Weakness 2: Also, Reiemannian LoRA has been studied in a centralized setting in the following paper: Riemannian Preconditioned LoRA for Fine-Tuning Foundation Models, ICML 2024.

Answer: The research objective of this ICML 2024 paper is completely different from ours. It aims to use different learning rates on the low-rank parameter matrices $A$ and $B$ , introducing an $r \times r$ preconditioner to stabilize the LoRA learning by scaling gradients. This gradient scaling method can be derived from a new Riemannian metric. This paper does not consider the rank-drift issue and address the optimization on a Riemannian manifold and maintaining a fixed rank during updates. However, one of main contributions in this paper is to address the rank-drift issue, which is unique in the FFT-FM but not in centralized learning. Therefore, the centralized learning method in the ICML 2024 paper cannot be directly applied to our scenario.

评论- Point-by-point response to the comments made by Reviewer WxWw (Continued)

2024-11-25

Weakness 3: What are the new challenges and technical contributions compared with the combination of these works?

Answer: The problem, challenges, and techniques in our paper significantly differ from the above ICLR 2024 (Sun et al., 2024) and ICML 2024 papers. Our paper addresses two unique challenges in the FFT-FM: client drift and rank drift.

As for the client-drift issue, the ICLR 2024 paper conducts this issue raised by only low-rank parameter matrices $\mathbf{A}^k$ and $\mathbf{B}^k$ , but our work addresses a more challenging problem by considering both low-rank parameter matrices $\mathbf{U}^k$ and $\mathbf{V}^k$ and diagonal matrix $\mathbf{\Sigma}^k$ to determine the rank. In the answer to Weakness 1, we have provided a detailed comparison and discussion about the difference of the client-drift issues and the corresponding techniques between the ICLR 2024 paper and our paper. By utilizing Riemannian Procrustes analysis, we propose a Riemannian parameter matching method to avoid the client-drift issue for ensuring the effectiveness of FFT-FM with rank-adaptive LoRA, and to reduce the cost of matrix decomposition by transforming the singular value decomposition (SVD) of high-dimensional full parameter matrices into the SVD of low-dimensional $r \times r$ matrices, where $r$ is the rank parameter in the LoRA.

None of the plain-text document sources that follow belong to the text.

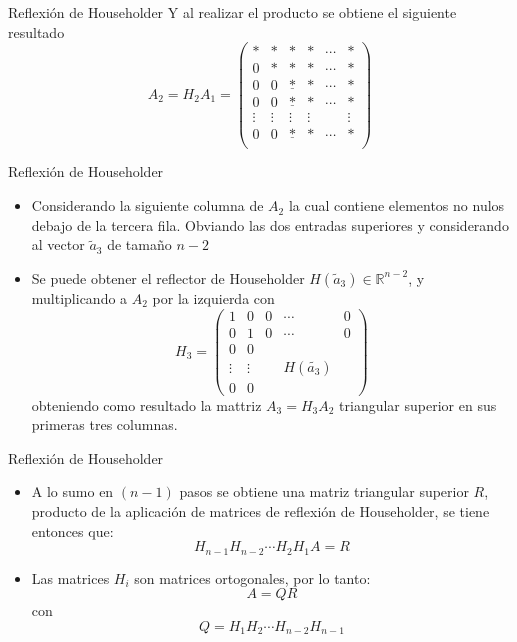 \documentclass{beamer}
\begin{document}
\begin{frame}{Reflexi\'on de Householder}
    Y al realizar el producto se obtiene el siguiente resultado    
    $$
    A_2 = H_2A_1 = \left(\begin{array}{cccccc}
                           *&*&*&*&\cdots&*\\
                           0&*&*&*&\cdots&*\\
                           0&0&\underline{*}&*&\cdots&*\\
                           0&0&\underline{*}&*&\cdots&*\\
                           \vdots&\vdots&\vdots&\vdots&& \vdots\\
                           0&0&\underline{*}&*&\cdots&*\\
                          \end{array}
    \right)
    $$
\end{frame}
\begin{frame}{Reflexi\'on de Householder}
  \begin{itemize}
    \item<1-> Considerando la siguiente columna de $A_2$ la cual contiene elementos no nulos debajo de la tercera
    fila. Obviando las dos entradas superiores y considerando al vector $\tilde a_3$ de
    tama\~no $n-2$ 
    \item<2-> Se puede obtener el reflector de Householder $H(\tilde a_3)\in
    \mathbb{R}^{n-2}$, y multiplicando a $A_2$ por la izquierda con
    $$
    H_3 = \left(\begin{array}{cc|ccc}
      1      & 0      & 0 & \cdots           & 0 \\
      0      & 1      & 0 & \cdots           & 0 \\\hline
      0      & 0      &   &                  & \\
      \vdots & \vdots &   &  H(\tilde {a_3}) &\\
      0      & 0      &   &                  &
     \end{array}
\right)
    $$
    obteniendo como resultado la mattriz $A_3 = H_3A_2$ triangular superior en sus primeras tres columnas.
  \end{itemize}
\end{frame}
\begin{frame}{Reflexi\'on de Householder}
  \begin{itemize}
    \item<1-> A lo sumo en $(n-1)$ pasos se obtiene una matriz triangular superior $R$, producto de la aplicaci\'on de
    matrices de reflexi\'on de Householder, se tiene entonces que:
    $$
    H_{n-1}H_{n-2}\cdots H_2H_1A=R
    $$
    \item<2-> Las matrices $H_i$ son matrices ortogonales, por lo tanto:    
    $$
    A=QR
    $$    
    con    
    $$
    Q=H_1H_2\cdots H_{n-2}H_{n-1}
    $$
    \end{itemize}
\end{frame}
\end{document}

Regarding the rank-drift issue, both the above ICLR 2024 and ICML 2024 papers do not tackle this issue. By leveraging Riemannian manifold theory, we develop a Riemannian gradient descent (RGD) method to guarantee the local full parameter matrices on clients in the form of low-rank ones with fixed rank optimized by the server in each FFT-FM round, for alleviating the rank-drift issue to speed up the convergence of RAFFT.

Therefore, the techniques in the above ICLR 2024 (Sun et al., 2024) and ICML 2024 papers cannot be applied to our work.

评论- Thanks to Reviewer WxWw

2024-11-26

We would like to thank the reviewer for taking the time to review our paper and for the valuable comments. We hope our response has adequately addressed your concerns raised in the review.

Please kindly let us know if anything is unclear. We truly appreciate this opportunity to improve our work and shall be most grateful for any feedback you could give us.

评论- Thanks to Reviewer WxWw

2024-11-29

Dear Reviewer WxWw,

We would like to thank you again for your valuable time and thoughtful and constructive comments. We have tried our best to clarify and address the concerns and comments in the initial response.

2024-11-30

I appreciate the authors for making some clarifications. It would be great if all these clarifications are included in the updated manuscript.

However, after taking a look at other reviewers' comments as well, I'm sorry to say that I have decided to keep my original score. I have a feeling that the current version of the paper is below the ICLR acceptance bar, and the paper can get improved a lot by making more extensive updates according to the reviewers' comments.

评论- Point-by-point response to the comments made by Reviewer WxWw

2024-11-30

Thank you for your feedback. We want to assure you that we have incorporated all requested clarifications into the updated manuscript:

For Weakness 1, we have addressed this in detail in Lines 63-67 of the revised paper, with additional elaboration in Appendix 7.8 (Lines 2456-2552).

For Weakness 2, our response is included in Lines 91-98, with further details provided in Appendix 7.8 (Lines 2554-2576).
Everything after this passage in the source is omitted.